Cells were washed twice with cold PBS and lysed in RIPA buffer (0.01 M Tris, pH 7.4, 0.15 M NaCl, 0.001 M EDTA, 0.001 M EGTA, 1% Triton-X 100; all from Sigma-Aldrich) containing 0.002 M PMSF (Sigma-Aldrich) and protease inhibitors (Roche). After centrifugation of the lysate, the supernatant was used for immunoblot analysis. The protein concentration was measured using the BCA protein assay system (Pierce Biotechnology, Rockford, IL, USA). Proteins were denatured in Laemmli buffer, and equal amounts from each sample were separated on SDS–polyacrylamide gels prior to transfer to PVDF membranes. Blocking, incubation with primary antibody, and washing of the membrane were performed in PBS supplemented with 0.05% Tween-20 (v/v) and 5% (w/v) non-fat dry milk. The primary antibodies used for immunoblotting were anti-TonEBP (16; 1:3000), anti-phospho-p38 (#4511), anti-p38 (#8690), anti-phospho-Erk (#4370), anti-Erk (#9102), anti-phospho-SAPK/JNK (#4668), anti-SAPK/JNK (#9252) (all from Cell Signaling Technology), anti-CREB (sc-377154, SantaCruz Biotechnology, Santa Cruz, CA, USA), and anti-phospho-CREB (sc-7978, SantaCruz Biotechnology).

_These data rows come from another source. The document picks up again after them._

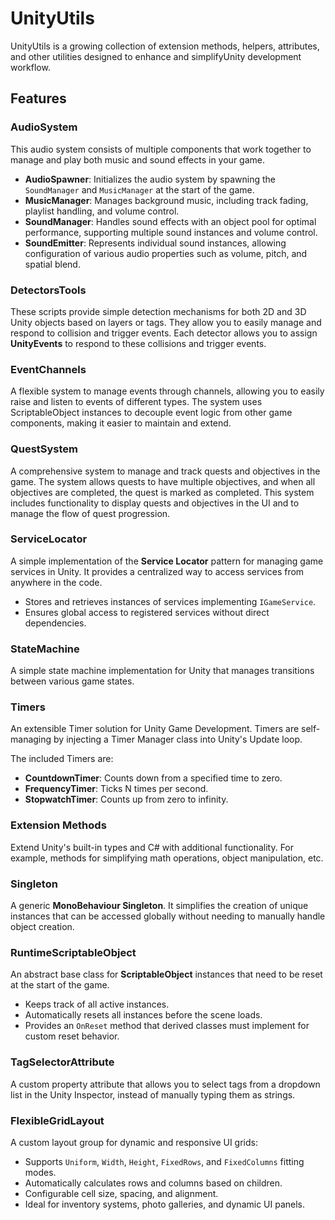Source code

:# UnityUtils

UnityUtils is a growing collection of extension methods, helpers, attributes, and other utilities designed to enhance and simplifyUnity development workflow.

## Features

### AudioSystem
This audio system consists of multiple components that work together to manage and play both music and sound effects in your game.

- **AudioSpawner**: Initializes the audio system by spawning the `SoundManager` and `MusicManager` at the start of the game.
- **MusicManager**: Manages background music, including track fading, playlist handling, and volume control.
- **SoundManager**: Handles sound effects with an object pool for optimal performance, supporting multiple sound instances and volume control.
- **SoundEmitter**: Represents individual sound instances, allowing configuration of various audio properties such as volume, pitch, and spatial blend.

### DetectorsTools
These scripts provide simple detection mechanisms for both 2D and 3D Unity objects based on layers or tags. They allow you to easily manage and respond to collision and trigger events. Each detector allows you to assign **UnityEvents** to respond to these collisions and trigger events.

### EventChannels
A flexible system to manage events through channels, allowing you to easily raise and listen to events of different types. The system uses ScriptableObject instances to decouple event logic from other game components, making it easier to maintain and extend.

### QuestSystem
A comprehensive system to manage and track quests and objectives in the game. The system allows quests to have multiple objectives, and when all objectives are completed, the quest is marked as completed. This system includes functionality to display quests and objectives in the UI and to manage the flow of quest progression.

### ServiceLocator
A simple implementation of the **Service Locator** pattern for managing game services in Unity. It provides a centralized way to access services from anywhere in the code.

- Stores and retrieves instances of services implementing `IGameService`.
- Ensures global access to registered services without direct dependencies.

### StateMachine
A simple state machine implementation for Unity that manages transitions between various game states.

### Timers
An extensible Timer solution for Unity Game Development. Timers are self-managing by injecting a Timer Manager class into Unity's Update loop.

The included Timers are:
- **CountdownTimer**: Counts down from a specified time to zero.
- **FrequencyTimer**: Ticks N times per second.
- **StopwatchTimer**: Counts up from zero to infinity.

### Extension Methods
Extend Unity's built-in types and C# with additional functionality. For example, methods for simplifying math operations, object manipulation, etc.

### Singleton
A generic **MonoBehaviour Singleton**. It simplifies the creation of unique instances that can be accessed globally without needing to manually handle object creation.

### RuntimeScriptableObject
An abstract base class for **ScriptableObject** instances that need to be reset at the start of the game.

- Keeps track of all active instances.
- Automatically resets all instances before the scene loads.
- Provides an `OnReset` method that derived classes must implement for custom reset behavior.

### TagSelectorAttribute
A custom property attribute that allows you to select tags from a dropdown list in the Unity Inspector, instead of manually typing them as strings.

### FlexibleGridLayout
A custom layout group for dynamic and responsive UI grids:

- Supports `Uniform`, `Width`, `Height`, `FixedRows`, and `FixedColumns` fitting modes.
- Automatically calculates rows and columns based on children.
- Configurable cell size, spacing, and alignment.
- Ideal for inventory systems, photo galleries, and dynamic UI panels.
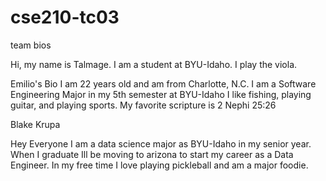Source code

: # cse210-tc03

team bios


Hi, my name is Talmage. I am a student at BYU-Idaho. I play the viola.

Emilio's Bio
I am 22 years old and am from Charlotte, N.C.
I am a Software Engineering Major in my 5th semester at BYU-Idaho
I like fishing, playing guitar, and playing sports.
My favorite scripture is 2 Nephi 25:26


Blake Krupa

Hey Everyone I am a data science major as BYU-Idaho in my senior year. When I graduate Ill be moving to arizona to start my career as a Data Engineer. In my free time I love playing pickleball and am a major foodie.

Anti-Hsc70 (#200-301-A28; Rockland, Limerick, PA, USA) was used as a loading control. All antibodies were used at a 1:1000 dilution unless stated otherwise. Horseradish-peroxidase-conjugated goat anti-mouse (62-6520; ThermoFisher Scientific, Inc.) or anti-rabbit (65-6120; ThermoFisher Scientific, Inc.) secondary antibodies were diluted 1:5000. Reactive bands were detected by chemiluminescence using the ImageQuant LAS 4000 imaging system (GE healthcare).

Cytokine analysis

Cytokine (TNF-α, IL-6, IL-17, IFN-γ, CCL-2, and IL-1β) levels in serum obtained from mice or culture medium were measured using enzyme-linked immunosorbent assay kits (R&D Systems, Minneapolis, MN, USA).

Statistical analysis

Data are expressed as the mean ± standard error of the mean (s.e.m.) or standard deviation (s.d.). The statistical significance of differences between two conditions was estimated using an unpaired t‐test. One‐way ANOVA was used to compare multiple (more than two) conditions. Tukey’s post hoc test was used for multiple comparisons. A p-value <0.05 was deemed significant. The variance was similar between groups that were being statistically compared. All statistical analyses were performed using GraphPad Prism 8.2 software (GraphPad, San Jose, CA, USA). No data were excluded from the analyses.